(The iSimangaliso Wetland Park)

“The St Lucia Wetland Park must be the only place on the globe where the world’s oldest land mammal [the rhinoceros] and the world’s biggest terrestrial mammal [the elephant] share an ecosystem with the world’s oldest fish [the coelacanth] and the world’s biggest marine mammal [the whale]. There can be no better icon for the holistic approach we are taking to conservation and development of the St Lucia Wetland Park…”
– a speech by Nelson Mandela, 2000

The Greater St.
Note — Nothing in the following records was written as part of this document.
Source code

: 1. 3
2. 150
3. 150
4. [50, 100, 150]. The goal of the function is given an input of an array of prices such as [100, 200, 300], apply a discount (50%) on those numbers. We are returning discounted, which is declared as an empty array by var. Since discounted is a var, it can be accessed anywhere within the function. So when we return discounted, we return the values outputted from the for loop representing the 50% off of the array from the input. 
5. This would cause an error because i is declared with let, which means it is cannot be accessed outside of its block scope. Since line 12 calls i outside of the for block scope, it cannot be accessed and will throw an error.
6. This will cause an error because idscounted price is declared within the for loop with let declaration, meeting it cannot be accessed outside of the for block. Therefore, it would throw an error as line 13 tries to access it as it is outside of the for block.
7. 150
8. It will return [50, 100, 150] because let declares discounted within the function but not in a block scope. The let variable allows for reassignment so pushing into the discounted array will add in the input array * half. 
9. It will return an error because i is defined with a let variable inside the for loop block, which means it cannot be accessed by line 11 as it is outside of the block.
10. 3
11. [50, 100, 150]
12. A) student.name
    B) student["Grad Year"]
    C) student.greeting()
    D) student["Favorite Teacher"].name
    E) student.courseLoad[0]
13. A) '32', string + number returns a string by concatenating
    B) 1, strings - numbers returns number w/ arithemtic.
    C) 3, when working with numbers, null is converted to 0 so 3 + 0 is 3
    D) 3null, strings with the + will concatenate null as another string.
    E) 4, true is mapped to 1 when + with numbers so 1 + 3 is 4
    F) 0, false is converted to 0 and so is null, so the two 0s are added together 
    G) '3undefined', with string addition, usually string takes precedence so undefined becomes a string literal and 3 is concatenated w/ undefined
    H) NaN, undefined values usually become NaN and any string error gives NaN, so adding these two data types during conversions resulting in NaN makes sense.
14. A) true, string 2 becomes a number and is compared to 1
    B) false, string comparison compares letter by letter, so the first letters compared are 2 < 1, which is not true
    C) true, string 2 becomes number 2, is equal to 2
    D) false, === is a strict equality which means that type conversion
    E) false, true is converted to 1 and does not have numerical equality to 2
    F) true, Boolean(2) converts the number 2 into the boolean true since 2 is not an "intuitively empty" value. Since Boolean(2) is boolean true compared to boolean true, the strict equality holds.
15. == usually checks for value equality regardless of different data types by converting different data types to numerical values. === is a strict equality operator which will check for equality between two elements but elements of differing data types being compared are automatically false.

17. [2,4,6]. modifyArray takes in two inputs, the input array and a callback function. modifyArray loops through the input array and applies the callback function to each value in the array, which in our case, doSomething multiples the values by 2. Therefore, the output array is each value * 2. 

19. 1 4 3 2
Lucia Wetland Park (locally officially renamed as iSimangaliso Wetland Park on 1 November 2007) was declared South Africa’s first Natural World Heritage Site on 1 December 1999. It is considered South Africa’s third largest park and extends from Mapelane (near St Lucia on the Indian Ocean coastline of KwaZulu Natal province) in the South to Kosi Bay in the North.

The Greater St Lucia Wetland Park (iSimangaliso Wetland Park) incorporates the entire Lake St Lucia, the St Lucia and Maputaland Marine Reserves, the Coastal Forest Reserve, and Kosi Bay Nature Reserve. The park has 280km of near pristine coastline and comprises of 328 000 ha of exquisite scenery.

It encompasses a great mix of habitats ranging from marine systems such as coral reefs and beaches, and coastal forests; from salt and fresh water marshes to the open estuarine waters of Lake St Lucia itself; from lush coastal plains to the drier woodland areas.

The park is situated in the southern end of the Mozambique coastal plain near the towns of St Lucia, Mtubatuba, Hluhluwe, Mkuze, Mbaswana and Manguzi. The protected area is home to the largest and southernmost population of hippos and approximately 1000 crocodiles, as well as a wealth of plant and animal life.

The Park is already a fast-growing premier tourism destination and offers a wide range of tourist activities that range from fishing, boating and birdwatching, to scuba-diving, hiking and camping as well as offering outstanding photographic opportunities to the amateur and professional alike.